== WHAT NEEDS TO BE DONE ==
Within the data that follows, set down exactly the lines from the one containing "Which months have" through the one containing "<!-- Whenever possible, include", both ends included.
--------------------------------------------------
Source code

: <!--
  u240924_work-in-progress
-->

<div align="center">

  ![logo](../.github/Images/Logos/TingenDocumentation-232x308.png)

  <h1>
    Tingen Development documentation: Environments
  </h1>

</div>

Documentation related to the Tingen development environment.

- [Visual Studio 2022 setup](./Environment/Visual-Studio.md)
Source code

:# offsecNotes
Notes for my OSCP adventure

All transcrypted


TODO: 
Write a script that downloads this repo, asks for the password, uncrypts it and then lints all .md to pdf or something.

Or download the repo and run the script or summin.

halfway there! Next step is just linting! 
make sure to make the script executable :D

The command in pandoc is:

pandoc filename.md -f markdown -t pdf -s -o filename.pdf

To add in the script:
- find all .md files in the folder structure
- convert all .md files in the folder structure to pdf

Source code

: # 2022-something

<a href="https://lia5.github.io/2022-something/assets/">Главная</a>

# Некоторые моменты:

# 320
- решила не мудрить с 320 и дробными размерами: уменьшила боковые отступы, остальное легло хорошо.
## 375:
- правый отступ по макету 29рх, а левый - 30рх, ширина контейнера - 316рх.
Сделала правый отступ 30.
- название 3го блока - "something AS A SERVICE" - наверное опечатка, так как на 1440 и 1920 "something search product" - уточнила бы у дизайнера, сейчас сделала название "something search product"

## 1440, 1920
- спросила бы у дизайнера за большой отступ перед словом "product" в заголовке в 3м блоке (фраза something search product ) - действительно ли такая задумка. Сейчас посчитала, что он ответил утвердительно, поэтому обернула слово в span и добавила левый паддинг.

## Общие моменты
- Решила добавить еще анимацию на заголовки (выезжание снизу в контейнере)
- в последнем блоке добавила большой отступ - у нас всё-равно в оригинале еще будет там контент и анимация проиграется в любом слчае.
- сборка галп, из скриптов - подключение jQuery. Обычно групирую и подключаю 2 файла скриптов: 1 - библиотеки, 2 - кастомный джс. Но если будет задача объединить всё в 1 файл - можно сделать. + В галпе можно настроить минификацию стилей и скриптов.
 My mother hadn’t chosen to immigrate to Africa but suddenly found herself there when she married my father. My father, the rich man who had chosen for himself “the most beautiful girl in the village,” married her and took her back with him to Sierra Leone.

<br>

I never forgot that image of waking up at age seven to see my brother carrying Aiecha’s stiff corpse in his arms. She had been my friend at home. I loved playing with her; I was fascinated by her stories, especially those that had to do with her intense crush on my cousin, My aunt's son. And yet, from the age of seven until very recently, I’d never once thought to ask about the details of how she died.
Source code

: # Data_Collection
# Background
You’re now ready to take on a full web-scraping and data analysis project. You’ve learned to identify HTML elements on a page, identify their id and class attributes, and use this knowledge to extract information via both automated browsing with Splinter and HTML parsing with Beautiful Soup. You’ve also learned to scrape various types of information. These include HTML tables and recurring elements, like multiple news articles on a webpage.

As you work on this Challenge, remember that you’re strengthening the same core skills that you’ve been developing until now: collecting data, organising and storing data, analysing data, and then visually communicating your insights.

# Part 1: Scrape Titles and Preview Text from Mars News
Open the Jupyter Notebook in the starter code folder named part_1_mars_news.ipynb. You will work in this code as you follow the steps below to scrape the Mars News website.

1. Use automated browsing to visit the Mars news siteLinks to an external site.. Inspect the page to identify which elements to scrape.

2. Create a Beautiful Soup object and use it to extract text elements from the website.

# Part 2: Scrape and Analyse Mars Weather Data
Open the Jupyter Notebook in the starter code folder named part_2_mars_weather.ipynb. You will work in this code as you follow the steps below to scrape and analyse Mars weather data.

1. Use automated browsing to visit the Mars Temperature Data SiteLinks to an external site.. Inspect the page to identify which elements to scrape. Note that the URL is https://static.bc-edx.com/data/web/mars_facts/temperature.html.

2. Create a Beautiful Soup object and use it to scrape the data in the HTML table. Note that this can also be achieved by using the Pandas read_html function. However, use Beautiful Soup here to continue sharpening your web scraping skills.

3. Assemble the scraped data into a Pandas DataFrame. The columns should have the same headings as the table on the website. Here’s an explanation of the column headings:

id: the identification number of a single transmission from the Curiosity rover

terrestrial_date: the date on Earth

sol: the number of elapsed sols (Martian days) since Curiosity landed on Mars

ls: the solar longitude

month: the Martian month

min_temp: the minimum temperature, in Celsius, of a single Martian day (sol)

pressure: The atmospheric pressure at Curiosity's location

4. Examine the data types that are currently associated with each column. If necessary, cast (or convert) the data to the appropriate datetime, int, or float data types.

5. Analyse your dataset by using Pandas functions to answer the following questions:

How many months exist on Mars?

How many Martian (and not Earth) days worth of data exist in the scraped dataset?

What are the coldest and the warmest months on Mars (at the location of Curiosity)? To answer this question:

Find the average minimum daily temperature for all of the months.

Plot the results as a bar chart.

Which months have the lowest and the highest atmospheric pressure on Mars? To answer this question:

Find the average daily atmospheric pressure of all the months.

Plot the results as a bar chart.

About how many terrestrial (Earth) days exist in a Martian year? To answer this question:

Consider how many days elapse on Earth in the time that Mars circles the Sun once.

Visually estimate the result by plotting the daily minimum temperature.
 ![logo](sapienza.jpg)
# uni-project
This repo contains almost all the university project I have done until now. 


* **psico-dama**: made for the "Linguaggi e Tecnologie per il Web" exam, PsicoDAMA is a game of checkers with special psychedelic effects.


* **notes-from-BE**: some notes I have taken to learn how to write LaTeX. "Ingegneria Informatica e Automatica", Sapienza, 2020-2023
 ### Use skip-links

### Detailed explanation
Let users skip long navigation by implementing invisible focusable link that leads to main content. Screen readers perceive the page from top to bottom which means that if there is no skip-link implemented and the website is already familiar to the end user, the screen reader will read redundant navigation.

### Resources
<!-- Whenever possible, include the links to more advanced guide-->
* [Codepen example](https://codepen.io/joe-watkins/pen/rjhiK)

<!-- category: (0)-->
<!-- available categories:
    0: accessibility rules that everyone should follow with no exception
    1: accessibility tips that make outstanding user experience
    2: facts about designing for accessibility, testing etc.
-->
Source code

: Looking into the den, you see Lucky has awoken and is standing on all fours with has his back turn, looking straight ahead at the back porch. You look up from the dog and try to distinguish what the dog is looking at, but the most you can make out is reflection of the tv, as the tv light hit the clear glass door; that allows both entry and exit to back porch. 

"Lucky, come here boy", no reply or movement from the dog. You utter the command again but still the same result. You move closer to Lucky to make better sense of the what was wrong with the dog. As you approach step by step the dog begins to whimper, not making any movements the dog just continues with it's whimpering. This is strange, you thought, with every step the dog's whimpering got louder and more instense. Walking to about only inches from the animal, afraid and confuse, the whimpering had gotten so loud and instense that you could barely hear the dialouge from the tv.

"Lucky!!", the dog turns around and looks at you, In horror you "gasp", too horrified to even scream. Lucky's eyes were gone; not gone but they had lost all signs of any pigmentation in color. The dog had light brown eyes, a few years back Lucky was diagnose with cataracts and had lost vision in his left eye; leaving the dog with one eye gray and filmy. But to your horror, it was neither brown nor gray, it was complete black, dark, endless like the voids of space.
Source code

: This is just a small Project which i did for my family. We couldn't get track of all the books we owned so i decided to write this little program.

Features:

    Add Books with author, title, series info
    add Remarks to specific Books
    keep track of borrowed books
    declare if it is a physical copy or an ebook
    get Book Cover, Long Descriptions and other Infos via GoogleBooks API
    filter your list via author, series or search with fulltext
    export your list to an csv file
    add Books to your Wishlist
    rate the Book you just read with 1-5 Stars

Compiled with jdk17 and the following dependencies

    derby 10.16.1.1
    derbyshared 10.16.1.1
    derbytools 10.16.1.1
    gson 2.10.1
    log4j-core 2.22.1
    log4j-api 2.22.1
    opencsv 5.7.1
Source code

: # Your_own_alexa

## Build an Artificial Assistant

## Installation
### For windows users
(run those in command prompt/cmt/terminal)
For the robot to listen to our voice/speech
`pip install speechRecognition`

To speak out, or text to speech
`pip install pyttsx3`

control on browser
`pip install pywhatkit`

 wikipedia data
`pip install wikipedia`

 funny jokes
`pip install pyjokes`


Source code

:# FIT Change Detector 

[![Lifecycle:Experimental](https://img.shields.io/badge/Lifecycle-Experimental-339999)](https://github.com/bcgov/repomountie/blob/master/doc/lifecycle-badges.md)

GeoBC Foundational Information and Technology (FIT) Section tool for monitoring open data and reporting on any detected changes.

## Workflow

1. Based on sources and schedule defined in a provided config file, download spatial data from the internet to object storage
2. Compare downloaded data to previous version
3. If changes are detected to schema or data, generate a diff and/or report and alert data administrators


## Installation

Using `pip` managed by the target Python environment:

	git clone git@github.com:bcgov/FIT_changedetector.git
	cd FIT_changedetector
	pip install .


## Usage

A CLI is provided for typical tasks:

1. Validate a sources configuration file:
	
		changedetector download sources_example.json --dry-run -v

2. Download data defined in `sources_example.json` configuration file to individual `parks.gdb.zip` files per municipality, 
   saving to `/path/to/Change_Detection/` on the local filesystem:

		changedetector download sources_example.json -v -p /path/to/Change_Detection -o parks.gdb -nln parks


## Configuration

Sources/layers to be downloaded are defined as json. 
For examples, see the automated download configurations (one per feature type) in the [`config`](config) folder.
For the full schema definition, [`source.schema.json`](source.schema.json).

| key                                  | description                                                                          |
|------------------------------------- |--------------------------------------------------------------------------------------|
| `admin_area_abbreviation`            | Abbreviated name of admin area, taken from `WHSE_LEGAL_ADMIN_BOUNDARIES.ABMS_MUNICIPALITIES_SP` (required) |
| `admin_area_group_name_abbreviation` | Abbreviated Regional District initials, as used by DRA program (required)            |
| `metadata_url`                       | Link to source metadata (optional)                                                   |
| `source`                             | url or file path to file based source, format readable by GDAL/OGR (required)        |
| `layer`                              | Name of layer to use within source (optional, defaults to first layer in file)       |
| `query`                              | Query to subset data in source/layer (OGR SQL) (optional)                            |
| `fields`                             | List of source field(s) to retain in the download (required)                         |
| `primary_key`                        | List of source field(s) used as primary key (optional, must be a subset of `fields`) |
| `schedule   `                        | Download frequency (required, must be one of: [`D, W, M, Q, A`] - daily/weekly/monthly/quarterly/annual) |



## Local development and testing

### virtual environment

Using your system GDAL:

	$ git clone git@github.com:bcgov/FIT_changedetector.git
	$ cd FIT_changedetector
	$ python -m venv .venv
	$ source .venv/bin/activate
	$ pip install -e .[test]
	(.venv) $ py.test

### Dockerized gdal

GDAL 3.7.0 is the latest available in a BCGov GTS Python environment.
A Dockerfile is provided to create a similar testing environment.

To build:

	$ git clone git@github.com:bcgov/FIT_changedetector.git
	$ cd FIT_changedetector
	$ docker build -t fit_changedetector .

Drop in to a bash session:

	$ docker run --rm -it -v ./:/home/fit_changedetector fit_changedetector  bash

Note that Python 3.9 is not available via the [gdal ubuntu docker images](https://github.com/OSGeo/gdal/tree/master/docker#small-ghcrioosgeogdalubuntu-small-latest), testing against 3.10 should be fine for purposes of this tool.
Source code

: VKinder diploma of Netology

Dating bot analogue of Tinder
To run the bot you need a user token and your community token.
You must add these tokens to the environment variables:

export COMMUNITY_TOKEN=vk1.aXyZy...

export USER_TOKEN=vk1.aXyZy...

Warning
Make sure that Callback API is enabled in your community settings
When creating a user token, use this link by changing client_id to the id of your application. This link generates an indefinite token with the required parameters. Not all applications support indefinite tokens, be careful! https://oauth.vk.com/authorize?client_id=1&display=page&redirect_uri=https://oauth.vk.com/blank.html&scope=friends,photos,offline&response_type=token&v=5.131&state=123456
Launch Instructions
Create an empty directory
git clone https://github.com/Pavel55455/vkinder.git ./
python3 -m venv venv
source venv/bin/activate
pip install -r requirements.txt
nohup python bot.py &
--------------------------------------------------
== WRITTEN RESPONSE ==
Which months have the lowest and the highest atmospheric pressure on Mars? To answer this question:

Find the average daily atmospheric pressure of all the months.

Plot the results as a bar chart.

About how many terrestrial (Earth) days exist in a Martian year? To answer this question:

Consider how many days elapse on Earth in the time that Mars circles the Sun once.

Visually estimate the result by plotting the daily minimum temperature.
 ![logo](sapienza.jpg)
# uni-project
This repo contains almost all the university project I have done until now. 


* **psico-dama**: made for the "Linguaggi e Tecnologie per il Web" exam, PsicoDAMA is a game of checkers with special psychedelic effects.


* **notes-from-BE**: some notes I have taken to learn how to write LaTeX. "Ingegneria Informatica e Automatica", Sapienza, 2020-2023
 ### Use skip-links

### Detailed explanation
Let users skip long navigation by implementing invisible focusable link that leads to main content. Screen readers perceive the page from top to bottom which means that if there is no skip-link implemented and the website is already familiar to the end user, the screen reader will read redundant navigation.

### Resources
<!-- Whenever possible, include the links to more advanced guide-->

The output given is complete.